● Task prompt
Using the listing below, work out the number of lines in which "percentage" appears; return only that figure.

● Extracted entries
----

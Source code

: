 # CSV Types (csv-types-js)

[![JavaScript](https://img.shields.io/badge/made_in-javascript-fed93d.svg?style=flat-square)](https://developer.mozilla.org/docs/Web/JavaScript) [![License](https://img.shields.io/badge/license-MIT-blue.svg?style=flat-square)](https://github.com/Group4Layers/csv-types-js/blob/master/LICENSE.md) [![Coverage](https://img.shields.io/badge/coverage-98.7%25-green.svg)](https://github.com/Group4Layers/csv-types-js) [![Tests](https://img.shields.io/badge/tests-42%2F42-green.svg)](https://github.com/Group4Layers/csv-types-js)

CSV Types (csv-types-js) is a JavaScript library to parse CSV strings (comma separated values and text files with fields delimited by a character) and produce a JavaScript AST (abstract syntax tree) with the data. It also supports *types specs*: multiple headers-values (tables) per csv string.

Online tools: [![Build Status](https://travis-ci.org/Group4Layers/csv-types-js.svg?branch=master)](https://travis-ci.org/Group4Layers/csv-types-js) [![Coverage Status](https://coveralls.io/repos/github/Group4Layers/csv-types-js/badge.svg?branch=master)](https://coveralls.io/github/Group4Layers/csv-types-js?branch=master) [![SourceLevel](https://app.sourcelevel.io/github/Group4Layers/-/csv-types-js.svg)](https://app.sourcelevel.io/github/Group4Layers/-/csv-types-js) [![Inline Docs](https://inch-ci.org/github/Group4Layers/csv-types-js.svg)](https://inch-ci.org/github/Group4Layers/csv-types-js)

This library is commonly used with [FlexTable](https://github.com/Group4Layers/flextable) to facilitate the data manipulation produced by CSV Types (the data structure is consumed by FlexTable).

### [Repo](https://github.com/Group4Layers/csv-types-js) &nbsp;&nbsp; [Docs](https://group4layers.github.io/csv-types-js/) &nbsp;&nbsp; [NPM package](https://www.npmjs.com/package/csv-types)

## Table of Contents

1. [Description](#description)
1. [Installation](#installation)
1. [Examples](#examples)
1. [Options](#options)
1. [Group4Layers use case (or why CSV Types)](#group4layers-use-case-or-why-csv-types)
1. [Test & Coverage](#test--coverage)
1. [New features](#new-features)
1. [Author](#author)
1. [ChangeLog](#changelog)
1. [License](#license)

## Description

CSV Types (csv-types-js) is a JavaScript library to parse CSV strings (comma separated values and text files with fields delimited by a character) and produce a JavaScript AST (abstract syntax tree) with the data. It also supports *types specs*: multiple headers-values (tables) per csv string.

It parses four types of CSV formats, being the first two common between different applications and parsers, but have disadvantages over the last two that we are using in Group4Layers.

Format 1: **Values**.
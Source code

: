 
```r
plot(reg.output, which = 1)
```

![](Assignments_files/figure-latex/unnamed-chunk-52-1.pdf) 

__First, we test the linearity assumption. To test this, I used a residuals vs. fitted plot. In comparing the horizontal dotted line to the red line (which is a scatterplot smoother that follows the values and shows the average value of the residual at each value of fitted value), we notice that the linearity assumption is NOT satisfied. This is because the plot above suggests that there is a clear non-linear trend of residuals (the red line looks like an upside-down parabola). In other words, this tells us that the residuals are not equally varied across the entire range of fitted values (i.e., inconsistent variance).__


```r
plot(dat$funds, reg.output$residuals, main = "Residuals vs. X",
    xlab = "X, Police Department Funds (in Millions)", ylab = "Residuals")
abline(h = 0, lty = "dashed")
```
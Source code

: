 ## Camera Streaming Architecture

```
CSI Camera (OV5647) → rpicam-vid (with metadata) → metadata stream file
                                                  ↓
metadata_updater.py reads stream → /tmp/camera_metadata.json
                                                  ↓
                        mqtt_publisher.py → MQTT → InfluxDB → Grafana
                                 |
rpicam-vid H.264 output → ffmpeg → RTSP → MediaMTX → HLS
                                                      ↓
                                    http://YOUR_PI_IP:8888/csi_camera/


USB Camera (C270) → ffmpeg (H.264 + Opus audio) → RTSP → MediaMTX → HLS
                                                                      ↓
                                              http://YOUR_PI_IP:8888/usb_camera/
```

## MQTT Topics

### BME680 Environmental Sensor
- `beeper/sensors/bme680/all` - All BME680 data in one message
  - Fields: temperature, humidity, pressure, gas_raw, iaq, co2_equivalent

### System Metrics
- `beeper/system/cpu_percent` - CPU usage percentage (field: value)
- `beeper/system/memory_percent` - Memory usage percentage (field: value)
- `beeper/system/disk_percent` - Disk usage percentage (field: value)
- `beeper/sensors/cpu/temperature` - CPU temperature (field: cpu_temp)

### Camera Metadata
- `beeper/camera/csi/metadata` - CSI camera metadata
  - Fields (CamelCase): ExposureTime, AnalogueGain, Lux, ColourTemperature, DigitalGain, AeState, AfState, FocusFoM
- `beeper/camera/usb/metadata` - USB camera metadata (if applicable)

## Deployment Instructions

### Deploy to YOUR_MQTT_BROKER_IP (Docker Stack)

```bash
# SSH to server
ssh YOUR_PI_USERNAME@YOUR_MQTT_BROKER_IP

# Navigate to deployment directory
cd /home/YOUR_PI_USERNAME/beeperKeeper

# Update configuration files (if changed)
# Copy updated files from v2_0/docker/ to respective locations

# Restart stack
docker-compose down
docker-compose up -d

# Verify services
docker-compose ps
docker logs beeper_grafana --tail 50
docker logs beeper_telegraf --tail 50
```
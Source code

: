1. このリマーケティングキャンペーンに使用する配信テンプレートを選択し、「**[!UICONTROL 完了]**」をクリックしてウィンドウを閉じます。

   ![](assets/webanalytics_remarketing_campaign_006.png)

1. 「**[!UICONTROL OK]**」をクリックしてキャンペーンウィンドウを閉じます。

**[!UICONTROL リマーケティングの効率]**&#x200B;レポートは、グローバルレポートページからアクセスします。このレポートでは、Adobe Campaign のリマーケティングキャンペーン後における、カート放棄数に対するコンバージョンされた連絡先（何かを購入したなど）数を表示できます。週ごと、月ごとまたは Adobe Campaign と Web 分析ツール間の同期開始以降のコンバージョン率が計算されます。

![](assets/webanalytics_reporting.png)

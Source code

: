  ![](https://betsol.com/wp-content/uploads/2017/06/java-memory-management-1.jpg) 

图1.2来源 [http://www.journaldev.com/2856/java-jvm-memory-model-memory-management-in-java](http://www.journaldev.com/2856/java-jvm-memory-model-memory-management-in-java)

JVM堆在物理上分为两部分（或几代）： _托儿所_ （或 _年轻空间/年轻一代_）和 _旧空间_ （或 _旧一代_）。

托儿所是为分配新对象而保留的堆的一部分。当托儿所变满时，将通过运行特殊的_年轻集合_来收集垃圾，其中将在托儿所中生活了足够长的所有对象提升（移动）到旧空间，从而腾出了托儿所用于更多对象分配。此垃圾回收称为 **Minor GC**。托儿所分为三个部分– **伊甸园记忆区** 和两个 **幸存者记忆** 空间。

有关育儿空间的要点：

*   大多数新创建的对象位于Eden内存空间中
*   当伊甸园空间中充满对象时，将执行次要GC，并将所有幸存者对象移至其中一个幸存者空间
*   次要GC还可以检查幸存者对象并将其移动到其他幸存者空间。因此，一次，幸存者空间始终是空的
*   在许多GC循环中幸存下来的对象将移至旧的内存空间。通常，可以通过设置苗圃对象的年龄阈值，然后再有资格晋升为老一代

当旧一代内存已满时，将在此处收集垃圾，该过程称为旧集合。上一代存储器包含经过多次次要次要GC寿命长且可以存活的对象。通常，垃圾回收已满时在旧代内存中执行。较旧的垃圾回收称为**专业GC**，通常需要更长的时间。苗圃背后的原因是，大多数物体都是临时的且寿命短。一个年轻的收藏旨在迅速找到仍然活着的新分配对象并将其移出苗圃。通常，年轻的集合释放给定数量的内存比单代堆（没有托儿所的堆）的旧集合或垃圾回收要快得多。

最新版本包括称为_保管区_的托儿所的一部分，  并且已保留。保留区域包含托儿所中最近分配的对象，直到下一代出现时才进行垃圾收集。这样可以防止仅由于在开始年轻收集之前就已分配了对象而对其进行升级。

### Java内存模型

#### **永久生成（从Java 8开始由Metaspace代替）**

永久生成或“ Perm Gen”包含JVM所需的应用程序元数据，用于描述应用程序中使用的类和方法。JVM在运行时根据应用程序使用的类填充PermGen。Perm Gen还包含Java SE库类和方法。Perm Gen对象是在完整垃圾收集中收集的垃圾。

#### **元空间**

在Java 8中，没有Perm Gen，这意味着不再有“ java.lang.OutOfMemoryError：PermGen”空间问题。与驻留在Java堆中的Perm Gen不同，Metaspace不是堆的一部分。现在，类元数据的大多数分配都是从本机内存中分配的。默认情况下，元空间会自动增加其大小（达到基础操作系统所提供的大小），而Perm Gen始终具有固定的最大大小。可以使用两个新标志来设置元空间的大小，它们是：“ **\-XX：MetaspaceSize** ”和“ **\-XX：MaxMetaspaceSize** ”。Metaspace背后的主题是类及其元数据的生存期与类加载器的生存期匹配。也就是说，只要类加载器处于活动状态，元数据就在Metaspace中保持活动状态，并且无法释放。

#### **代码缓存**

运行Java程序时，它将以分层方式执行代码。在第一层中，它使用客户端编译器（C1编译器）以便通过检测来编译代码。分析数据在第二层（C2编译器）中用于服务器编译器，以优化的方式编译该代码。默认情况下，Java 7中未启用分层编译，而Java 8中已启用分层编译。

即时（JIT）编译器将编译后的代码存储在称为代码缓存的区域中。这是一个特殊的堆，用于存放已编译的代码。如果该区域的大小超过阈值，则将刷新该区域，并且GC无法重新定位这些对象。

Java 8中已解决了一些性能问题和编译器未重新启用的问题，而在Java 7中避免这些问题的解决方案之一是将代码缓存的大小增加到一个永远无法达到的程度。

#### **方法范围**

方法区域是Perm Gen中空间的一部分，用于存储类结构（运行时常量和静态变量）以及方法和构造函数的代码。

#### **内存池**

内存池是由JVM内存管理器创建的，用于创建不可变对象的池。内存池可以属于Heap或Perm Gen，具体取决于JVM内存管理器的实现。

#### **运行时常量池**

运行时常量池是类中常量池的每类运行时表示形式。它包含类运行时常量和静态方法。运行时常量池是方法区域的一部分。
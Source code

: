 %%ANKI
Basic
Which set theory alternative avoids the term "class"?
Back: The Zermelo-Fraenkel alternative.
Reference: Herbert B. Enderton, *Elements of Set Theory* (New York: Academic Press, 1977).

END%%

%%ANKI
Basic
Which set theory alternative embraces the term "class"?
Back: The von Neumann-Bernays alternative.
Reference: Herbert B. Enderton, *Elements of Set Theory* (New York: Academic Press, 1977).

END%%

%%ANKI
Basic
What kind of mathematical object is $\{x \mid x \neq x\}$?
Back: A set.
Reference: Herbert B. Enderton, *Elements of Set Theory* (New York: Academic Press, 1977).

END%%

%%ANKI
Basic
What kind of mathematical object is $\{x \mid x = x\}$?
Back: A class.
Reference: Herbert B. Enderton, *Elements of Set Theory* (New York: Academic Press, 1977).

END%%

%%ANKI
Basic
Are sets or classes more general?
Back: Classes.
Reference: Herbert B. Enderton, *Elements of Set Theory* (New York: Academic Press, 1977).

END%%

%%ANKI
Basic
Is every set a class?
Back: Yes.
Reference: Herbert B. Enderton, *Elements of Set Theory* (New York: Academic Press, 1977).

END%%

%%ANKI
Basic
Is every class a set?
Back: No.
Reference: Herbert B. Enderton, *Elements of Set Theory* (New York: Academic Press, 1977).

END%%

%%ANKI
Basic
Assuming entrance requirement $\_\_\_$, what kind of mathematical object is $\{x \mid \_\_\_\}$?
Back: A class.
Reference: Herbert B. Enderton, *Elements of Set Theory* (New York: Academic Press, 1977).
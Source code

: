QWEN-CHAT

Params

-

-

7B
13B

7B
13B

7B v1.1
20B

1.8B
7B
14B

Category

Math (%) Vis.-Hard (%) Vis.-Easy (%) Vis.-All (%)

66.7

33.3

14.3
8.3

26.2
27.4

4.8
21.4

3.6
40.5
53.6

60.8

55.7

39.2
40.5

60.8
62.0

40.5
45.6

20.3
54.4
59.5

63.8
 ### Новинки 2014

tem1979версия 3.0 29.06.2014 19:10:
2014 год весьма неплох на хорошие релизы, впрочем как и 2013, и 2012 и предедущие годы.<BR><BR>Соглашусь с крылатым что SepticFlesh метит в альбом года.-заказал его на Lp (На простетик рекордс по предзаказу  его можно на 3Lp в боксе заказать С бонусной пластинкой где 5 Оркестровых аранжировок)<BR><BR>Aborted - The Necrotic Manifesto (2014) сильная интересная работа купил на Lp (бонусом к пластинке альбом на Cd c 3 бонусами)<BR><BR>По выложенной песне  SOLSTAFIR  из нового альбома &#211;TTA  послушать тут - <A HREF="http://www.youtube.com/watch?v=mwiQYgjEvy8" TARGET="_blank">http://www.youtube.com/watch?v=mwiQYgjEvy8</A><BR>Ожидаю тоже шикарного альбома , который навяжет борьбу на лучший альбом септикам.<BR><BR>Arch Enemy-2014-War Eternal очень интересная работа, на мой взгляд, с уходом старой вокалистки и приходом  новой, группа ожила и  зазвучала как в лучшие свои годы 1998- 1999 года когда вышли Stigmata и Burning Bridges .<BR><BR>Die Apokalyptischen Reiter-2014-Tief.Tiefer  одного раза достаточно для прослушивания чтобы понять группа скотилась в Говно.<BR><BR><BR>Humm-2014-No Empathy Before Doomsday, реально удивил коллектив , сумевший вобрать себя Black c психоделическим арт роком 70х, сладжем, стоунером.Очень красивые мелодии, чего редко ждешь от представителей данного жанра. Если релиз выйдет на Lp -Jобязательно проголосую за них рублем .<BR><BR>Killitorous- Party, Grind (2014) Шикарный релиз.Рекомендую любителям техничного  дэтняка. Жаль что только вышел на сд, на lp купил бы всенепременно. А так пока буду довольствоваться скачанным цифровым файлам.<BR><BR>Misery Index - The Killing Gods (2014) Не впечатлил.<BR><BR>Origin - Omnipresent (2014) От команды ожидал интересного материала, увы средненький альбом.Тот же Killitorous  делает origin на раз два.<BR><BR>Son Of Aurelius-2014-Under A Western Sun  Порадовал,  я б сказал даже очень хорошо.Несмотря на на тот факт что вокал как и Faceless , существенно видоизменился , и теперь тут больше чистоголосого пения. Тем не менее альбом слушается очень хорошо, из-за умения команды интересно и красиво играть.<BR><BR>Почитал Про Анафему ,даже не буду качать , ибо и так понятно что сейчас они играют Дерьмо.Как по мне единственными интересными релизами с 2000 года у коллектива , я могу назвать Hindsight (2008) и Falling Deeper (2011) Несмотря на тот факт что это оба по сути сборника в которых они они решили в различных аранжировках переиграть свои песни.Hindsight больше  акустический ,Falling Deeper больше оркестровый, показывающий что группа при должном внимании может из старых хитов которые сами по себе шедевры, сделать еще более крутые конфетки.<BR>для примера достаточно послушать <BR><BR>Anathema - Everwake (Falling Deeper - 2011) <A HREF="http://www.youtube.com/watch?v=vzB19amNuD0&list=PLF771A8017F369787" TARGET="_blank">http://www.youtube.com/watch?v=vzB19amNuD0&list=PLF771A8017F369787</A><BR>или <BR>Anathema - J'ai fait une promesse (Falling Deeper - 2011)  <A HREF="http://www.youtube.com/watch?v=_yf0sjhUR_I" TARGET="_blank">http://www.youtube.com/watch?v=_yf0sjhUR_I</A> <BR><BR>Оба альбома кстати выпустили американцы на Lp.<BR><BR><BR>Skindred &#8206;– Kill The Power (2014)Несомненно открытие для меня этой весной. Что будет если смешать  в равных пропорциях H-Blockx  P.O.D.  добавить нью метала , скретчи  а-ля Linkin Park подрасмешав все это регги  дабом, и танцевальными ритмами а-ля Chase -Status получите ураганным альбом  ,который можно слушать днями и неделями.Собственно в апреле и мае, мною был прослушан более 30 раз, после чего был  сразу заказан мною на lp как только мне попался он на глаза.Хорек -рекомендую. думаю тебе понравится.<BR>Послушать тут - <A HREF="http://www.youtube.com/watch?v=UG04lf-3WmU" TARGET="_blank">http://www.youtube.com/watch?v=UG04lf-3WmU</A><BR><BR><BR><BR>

----

● Answer below
3